El espejo siciliano

   Caía la tarde. Trepaba las callejuelas de Erice –un pueblito medieval del poniente siciliano– cuando doblé una esquina y me topé con seis jóvenes bellísimas vestidas de novias. La del centro era rubia, tenía ojos verdes y piel de oro; parecía la mismísima diosa Calipso. Me quedé diez segundos congelado antes de volver a la realidad. Pensé que al fin había encontrado la grande belleza, pero de pronto alguien me pidió a gritos que me apartara: estaban rodando un anuncio para la televisión y yo estaba malogrando el plano.


   Uno de los lugares que más me impactó de todo Italia es el teatro griego de Siracusa, en Sicilia. El Bernabéu de los teatros. Uno de los más grandes, antiguos e importantes del mundo griego. Aquí se representaban las tragedias de Sófocles hace 2.400 años. Cicerón dijo que era la ciudad más grande del mundo griego. Y la más bella. Tucídides elogió a su público en ‘Las Guerras del Peloponeso’. Sus callejuelas mediterráneas sedujeron al filósofo Aristóteles, al tirano Dionisio y al canalla Caravaggio. El genio de Arquímedes la defendió hasta la muerte en plenas guerras púnicas contra Roma, con genialidades como la catapulta, los espejos quemantes y el «fuego griego», una sustancia incendiaria que ardía hasta en el mar (sí, de ahí sale el Fuego Valirio de Juego de Tronos). Esta ciudad-isla dedicada a Artemisa-Ortigia es una visita obligada para todo amante de la historia. Además, es uno de los lugares más disfrutables del Mediterráneo, junto a Taormina, Capri y las islas griegas.

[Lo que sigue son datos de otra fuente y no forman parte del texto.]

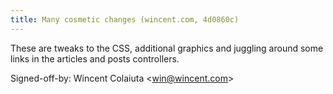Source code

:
 ```yaml
---
title: Many cosmetic changes (wincent.com, 4d0860c)
---
```


These are tweaks to the CSS, additional graphics and juggling around some links in the articles and posts controllers.

Signed-off-by: Wincent Colaiuta &lt;win@wincent.com&gt;
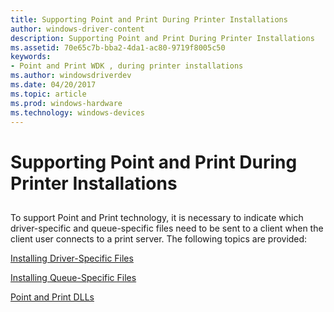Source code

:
 ```yaml
---
title: Supporting Point and Print During Printer Installations
author: windows-driver-content
description: Supporting Point and Print During Printer Installations
ms.assetid: 70e65c7b-bba2-4da1-ac80-9719f8005c50
keywords:
- Point and Print WDK , during printer installations
ms.author: windowsdriverdev
ms.date: 04/20/2017
ms.topic: article
ms.prod: windows-hardware
ms.technology: windows-devices
---
```


# Supporting Point and Print During Printer Installations


## <a href="" id="ddk-supporting-point-and-print-during-printer-installations-gg"></a>


To support Point and Print technology, it is necessary to indicate which driver-specific and queue-specific files need to be sent to a client when the client user connects to a print server. The following topics are provided:

[Installing Driver-Specific Files](installing-driver-specific-files.md)

[Installing Queue-Specific Files](installing-queue-specific-files.md)

[Point and Print DLLs](point-and-print-dlls.md)

 

 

   Si tuviera que elegir una maravilla entre todas las que nos dejaron los romanos, no sería el Coliseo, ni el Teatro de Mérida, ni siquiera el Panteón de Agripa o la ciudad de Pompeya. Serían, sin duda, los mosaicos que cubren sus ciudades. Y los más bellos están en la Villa del Casale, un pueblo romano ubicado Piazza Armerina, en el centro de Sicilia. Jamás he visto un relato tan emocionante del mundo greco-romano. Una vida de hedonismo eufórico para unos y de suplicio y esclavitud para otros, de grandes banquetes en los que zampaban y bebían como locos y vomitaban para seguir comiendo y bebiendo, una vida de bacanales en las que la pederastia y la zoofilia no estaban mal vistas. El imperio romano supuso una primera globalización (con permiso del helenismo ensayado por Alejandro Magno). Eran ávidos importadores de genialidad. Y acabaron importando las grandes ideas de oriente. De Grecia copiaron el teatro griego, la filosofía, la arquitectura, el arte y la literatura entre otras cosas. De Jerusalem la gran religión proselitista: el cristianismo.  Todo lo mejoraron. Todo lo agigantaron. Todo lo corrompieron.


   Hasta la aparición de los evangelios, el gran best-seller del mundo mediterráneo fue La Odisea, de Homero. Todo navegante, todo migrante, refugiado y exiliado había escuchado las aventuras y desventuras de ese guerrero insaciable y astuto. En Villa del Casale hay un maravilloso mosaico en el que Ulises aparece emborrachando al cíclope Polifemo para poder escapar de la cueva. Cuando me fijé en el gigante me sorprendió comprobar que tenía tres ojos. ¿No se supone que los cíclopes tienen un solo ojo? Entendí entonces que el personaje del mosaico es un actor. Un actor grande y corpulento. Ulises en cambio es pequeño y ágil. Ahí le tienen, intentando escapar a Ítaca, la isla de su amada Penélope.


   Y al lado, un mosaico aún más sorprendente que demuestra que, hace dos mil años, mis ancestras, las romanas, jugaban al voley playa en bikini.  La libertad, el hedonismo, el ingenio, el amor al mar y a la tierra y el carpe diem por encima de todo. Así fuimos y así seguimos siendo. Ya nadie podrá cambiarnos.